George M. (264497)

He transformed a gang-infested South LA high school where kids were too afraid to attend into a place where enrollment swelled into the thousands and hundreds more who desired admission were put on a waiting list.  

Classrooms that were once covens of delinquency became pathways to success.

Teachers who fled in fear for their lives were replaced with instructors who didn’t just teach but led with a commitment to go beyond the call of duty.

This was George Washington Preparatory High School in late 1979.  This was former Principal George McKenna III’s defining moment.

The California African American Museum (CAAM) will hold “It’s a Reunion! Washington Prep High School” from 6:30 to 9 p.m. on Wednesday, July 18 located in Los Angeles’ Exposition Park at 600 State Drive. Admission is free, parking is $15, and registration is encouraged.

“I was approached by Washington Prep Alumni Tonya Matthews who heard about the CAAM exhibit and shared how many successful creatives from the entertainment industry came from the community despite its perceptual challenges,” said Chelo Velasco Montoya, director of Education and Public Programs at CAAM.

Montoya said Matthews provided a list of names of notable alumni which reads like a Hollywood red carpet. They panelists will include actress Wendy Raquel Robinson best known for her roles on the sitcoms “The Game” and “The Steve Harvey Show”; producer and writer Devon Sheppard, a writer on Showtime’s “Weeds” and a show runner on “The Legends of Chamberlain Heights’ on Comedy Central; and hip-hop recording artist and actress Yolanda Whitaker, also known as Yo-Yo, one of the most critical influential female voices of hip hop who collaborated with Quincy Jones, Ice Cube, Tupac and others.

L.A. legend Dr. George McKenna, who was actually portrayed by Denzel Washington in a film based on his contributions to the school, will moderate.

More than 30 years ago, CBS-TV aired the groundbreaking biopic titled “The George McKenna Story.” A cast of emerging Black stars highlight McKenna’s dangerous job as principal of a tough, inner-city school.  Oddly, the movie has been renamed “Hard Lessons” and can be seen on Netflix.

Perhaps the movie title change reflects how education has either forgotten or feels it has moved beyond that era.  Ironically, the movie was made about McKenna’s success in transforming a school, but today the Los Angeles Unified School District still faces low-performing public schools and charter schools that overpromise and under deliver.

“…a movie should not be about a school that works,” McKenna was quoted saying in a publication called “L.A. School Report” in 2016, the 30th anniversary of the movie. “It should work. Why should it be celebratory when it does work rather than invoking outrage when it doesn’t?” he added.

Ideally, he’s right.  “It should work.”  
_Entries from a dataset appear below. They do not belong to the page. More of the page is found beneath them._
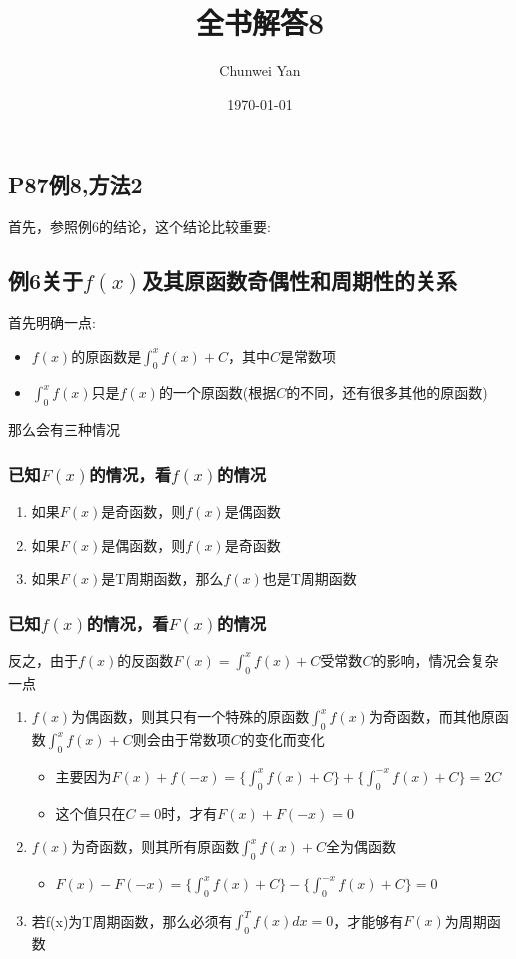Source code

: \documentclass[a4paper]{ctexart}
\title{全书解答8}
\author{Chunwei Yan}
\date{\today}
\begin{document}
\maketitle
\begin{multicols}{2}
\section{P87例8,方法2}
\par 首先，参照例6的结论，这个结论比较重要:

\subsection{例6关于$f(x)$及其原函数奇偶性和周期性的关系}
\par 首先明确一点: 
\begin{itemize}
    \item $f(x)$的原函数是$\int_0^x{f(x)} + C$，其中$C$是常数项
    \item $\int_0^x{f(x)}$只是$f(x)$的一个原函数(根据$C$的不同，还有很多其他的原函数)
\end{itemize}
\par 那么会有三种情况

\subsubsection{ 已知$F(x)$的情况，看$f(x)$的情况}
\begin{enumerate}
\item 如果$F(x)$是奇函数，则$f(x)$是偶函数
\item 如果$F(x)$是偶函数，则$f(x)$是奇函数
\item 如果$F(x)$是T周期函数，那么$f(x)$也是T周期函数
\end{enumerate}

\subsubsection{ 已知$f(x)$的情况，看$F(x)$的情况}
\par 反之，由于$f(x)$的反函数$F(x) = \int_0^x{f(x)} + C$受常数$C$的影响，情况会复杂一点
\begin{enumerate}
\item $f(x)$为偶函数，则其只有一个特殊的原函数$\int_0^x{f(x)}$为奇函数，而其他原函数$\int_0^x{f(x)}+C$则会由于常数项$C$的变化而变化
    \begin{itemize}
    \item 主要因为$F(x)+f(-x) = \{\int_0^x{f(x)} + C \} + \{\int_0^{-x}{f(x)} + C\} = 2C$
    \item 这个值只在$C=0$时，才有$F(x)+F(-x)=0$
    \end{itemize}
\item $f(x)$为奇函数，则其所有原函数$\int_0^x{f(x)}+C$全为偶函数
    \begin{itemize}
    \item $F(x) - F(-x) = \{ \int_{0}^{x}{f(x)} + C \} - \{ \int_{0}^{-x}{f(x)} + C \} = 0$
    \end{itemize}
\item 若f(x)为T周期函数，那么必须有$\int_0^T{f(x)dx}=0$，才能够有$F(x)$为周期函数
\end{enumerate}


\end{multicols}
\end{document}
In 1962, McKenna accepted a teaching position in the LAUSD. While continuing his education at Loyola University Law School, the University of California, Los Angeles and California State University at Los Angeles, McKenna remained a teacher, working at both the secondary and college levels.

McKenna became principal of George Washington Preparatory High School in 1979.  This was a unique time because the Athens community where the school is located was predominantly White.

“Following the Watts apprising of 1965, the diaspora of “White flight” resulted in 0% Caucasian students by 1970,” said McKenna who currently serves on the LAUSD Board of Education, District 1.

“African-American enrollment was nearly 90%, and the “Crips” gang originated in Athens in 1968. “  The rush of Black parents to voluntarily buss or integrate their children combined with White flight produced a perfect storm.  While McKenna navigated through the storm, he’s not a big believer in integration as much as he is a proponent of just good schools no matter what the student population is made of.  

Although this is a star is a star-studded reunion, the topic of discussion will focus on both humorous and sobering lessons learned from the past and how to uplift Los Angeles Unified School Districts burgeoning challenges.

Now, nearly 80, he has a vast repertoire of experiences to impart to educators, parents and students, making the CAAM event a mandatory attendance for all the above.